Paper - any paper/cardboard - must be put into a plastic "Foodtown" bag or wont be taken. So even if I stack the paper altogether nicely and tie it up with string or some other environmentally friendly material, or even have it all in a small cardboard box, they refuse to take it.

Plastic/glass - must be put into the blue bins and be "clean" (can kind of understand that). Some weekends we have friends around and the bins get full, so we put the excess into bags. They wont take the bags.

It seems completely stupid to me, putting paper recycling into a plastic bag, and refusing to take plastic with other plastic......

Anyone know why this is ? 




Yep, it's the handling. Sorters have to sort it out and the risk of cuts and infection goes up if broken or cracked glass is obscured by plastic bags. I wouldn't be surprised if OSH forbids it. 
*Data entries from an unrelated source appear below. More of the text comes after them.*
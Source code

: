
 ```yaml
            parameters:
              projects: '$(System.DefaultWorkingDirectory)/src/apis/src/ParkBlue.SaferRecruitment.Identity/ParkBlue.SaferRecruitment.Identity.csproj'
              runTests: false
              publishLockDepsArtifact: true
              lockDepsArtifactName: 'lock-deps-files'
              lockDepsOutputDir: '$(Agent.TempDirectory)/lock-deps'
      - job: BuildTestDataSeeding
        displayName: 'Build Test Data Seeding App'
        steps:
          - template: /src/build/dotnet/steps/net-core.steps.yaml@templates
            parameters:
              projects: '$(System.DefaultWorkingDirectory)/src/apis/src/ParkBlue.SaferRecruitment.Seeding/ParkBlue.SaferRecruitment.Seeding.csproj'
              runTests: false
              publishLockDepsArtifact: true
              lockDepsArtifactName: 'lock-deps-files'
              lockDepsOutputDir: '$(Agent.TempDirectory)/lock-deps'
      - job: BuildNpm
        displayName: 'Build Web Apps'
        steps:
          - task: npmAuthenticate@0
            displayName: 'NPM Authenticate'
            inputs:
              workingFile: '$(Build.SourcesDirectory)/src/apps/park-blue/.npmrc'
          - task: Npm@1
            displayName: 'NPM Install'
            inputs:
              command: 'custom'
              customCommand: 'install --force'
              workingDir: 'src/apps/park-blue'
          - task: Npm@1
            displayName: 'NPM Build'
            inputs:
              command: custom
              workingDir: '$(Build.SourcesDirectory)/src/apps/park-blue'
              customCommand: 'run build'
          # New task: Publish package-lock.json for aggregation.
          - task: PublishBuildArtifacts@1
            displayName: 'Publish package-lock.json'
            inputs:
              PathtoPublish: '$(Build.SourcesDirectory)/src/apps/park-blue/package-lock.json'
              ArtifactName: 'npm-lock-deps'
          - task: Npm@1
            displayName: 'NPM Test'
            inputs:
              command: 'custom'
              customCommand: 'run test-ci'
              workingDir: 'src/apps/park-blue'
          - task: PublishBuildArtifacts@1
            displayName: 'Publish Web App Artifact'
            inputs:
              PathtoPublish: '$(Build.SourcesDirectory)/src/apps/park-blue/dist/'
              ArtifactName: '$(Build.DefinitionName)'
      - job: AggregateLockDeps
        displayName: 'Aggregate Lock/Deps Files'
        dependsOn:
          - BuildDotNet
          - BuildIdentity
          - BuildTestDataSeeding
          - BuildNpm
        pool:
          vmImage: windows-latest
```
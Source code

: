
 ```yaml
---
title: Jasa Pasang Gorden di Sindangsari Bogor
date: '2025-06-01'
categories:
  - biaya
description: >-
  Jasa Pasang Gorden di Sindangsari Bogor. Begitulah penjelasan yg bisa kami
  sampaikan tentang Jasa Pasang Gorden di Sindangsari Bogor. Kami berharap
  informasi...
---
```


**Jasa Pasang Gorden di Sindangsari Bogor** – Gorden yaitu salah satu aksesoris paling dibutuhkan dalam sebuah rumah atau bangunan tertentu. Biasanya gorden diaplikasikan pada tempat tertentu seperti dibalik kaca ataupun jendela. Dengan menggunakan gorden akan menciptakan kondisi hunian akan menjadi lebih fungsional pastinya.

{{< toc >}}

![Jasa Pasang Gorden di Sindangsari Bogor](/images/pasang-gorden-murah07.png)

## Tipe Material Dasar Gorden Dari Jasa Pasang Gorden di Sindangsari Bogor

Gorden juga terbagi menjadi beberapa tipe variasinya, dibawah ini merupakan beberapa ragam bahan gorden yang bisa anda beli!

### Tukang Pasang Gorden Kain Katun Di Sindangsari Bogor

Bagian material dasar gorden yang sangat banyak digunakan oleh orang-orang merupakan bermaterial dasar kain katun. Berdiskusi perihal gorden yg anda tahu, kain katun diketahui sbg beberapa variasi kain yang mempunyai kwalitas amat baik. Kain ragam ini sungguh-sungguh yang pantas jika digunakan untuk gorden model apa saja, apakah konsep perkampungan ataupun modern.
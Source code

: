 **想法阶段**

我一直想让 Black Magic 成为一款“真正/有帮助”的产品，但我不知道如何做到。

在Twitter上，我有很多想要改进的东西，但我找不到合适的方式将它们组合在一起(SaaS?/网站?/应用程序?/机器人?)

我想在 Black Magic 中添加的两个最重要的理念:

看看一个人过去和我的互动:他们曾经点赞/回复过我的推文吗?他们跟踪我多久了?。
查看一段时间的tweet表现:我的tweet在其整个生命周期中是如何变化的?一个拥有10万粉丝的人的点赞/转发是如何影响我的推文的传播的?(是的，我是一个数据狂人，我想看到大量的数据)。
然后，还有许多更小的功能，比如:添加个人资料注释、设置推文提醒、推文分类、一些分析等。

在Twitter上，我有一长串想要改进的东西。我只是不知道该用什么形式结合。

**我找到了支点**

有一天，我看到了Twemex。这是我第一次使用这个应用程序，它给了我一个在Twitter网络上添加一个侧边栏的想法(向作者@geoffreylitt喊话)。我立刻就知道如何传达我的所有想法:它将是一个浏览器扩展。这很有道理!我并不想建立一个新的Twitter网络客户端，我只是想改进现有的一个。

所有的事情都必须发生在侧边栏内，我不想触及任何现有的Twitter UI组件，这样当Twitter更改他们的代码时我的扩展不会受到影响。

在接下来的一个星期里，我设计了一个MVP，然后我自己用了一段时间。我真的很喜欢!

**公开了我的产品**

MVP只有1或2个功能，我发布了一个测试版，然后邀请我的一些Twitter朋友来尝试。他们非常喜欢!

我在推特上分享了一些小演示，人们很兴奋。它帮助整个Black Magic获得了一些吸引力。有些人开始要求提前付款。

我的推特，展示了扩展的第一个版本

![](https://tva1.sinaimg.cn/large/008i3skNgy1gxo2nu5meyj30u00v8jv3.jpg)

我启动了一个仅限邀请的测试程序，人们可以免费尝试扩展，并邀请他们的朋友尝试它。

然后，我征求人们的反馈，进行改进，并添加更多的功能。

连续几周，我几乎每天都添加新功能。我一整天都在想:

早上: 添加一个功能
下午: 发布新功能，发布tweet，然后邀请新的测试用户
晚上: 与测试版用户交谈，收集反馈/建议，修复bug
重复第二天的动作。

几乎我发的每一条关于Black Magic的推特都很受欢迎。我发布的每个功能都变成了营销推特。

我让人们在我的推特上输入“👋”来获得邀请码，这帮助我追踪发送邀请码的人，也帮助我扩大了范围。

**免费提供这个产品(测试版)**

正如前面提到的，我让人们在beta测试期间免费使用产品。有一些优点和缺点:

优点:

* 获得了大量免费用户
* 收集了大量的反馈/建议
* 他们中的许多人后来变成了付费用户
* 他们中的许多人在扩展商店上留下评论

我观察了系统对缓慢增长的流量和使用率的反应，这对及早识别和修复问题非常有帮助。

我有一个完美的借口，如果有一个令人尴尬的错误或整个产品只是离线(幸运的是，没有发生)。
In Palmerston North, only glass goes out in the glass bin. Plastics, tins, and papers are put into a separate bin. No plastic bags of any kind allowed. There is no market for recycled plastic bags and the additional work of sorting them plus costs of stockpiling because nobody is buying resulted in the ban last year. 
With cardboard, if it won't fit in the bin then residents must take it to a recycling centre themselves. Bin collection is automated with one person on the truck - the driver - so picking things up from the kerb is not possible. They seem to manage if cardboard is piled up and sticking out the sides of the bin, as long as it lifts with the bin when robo arm grabs it.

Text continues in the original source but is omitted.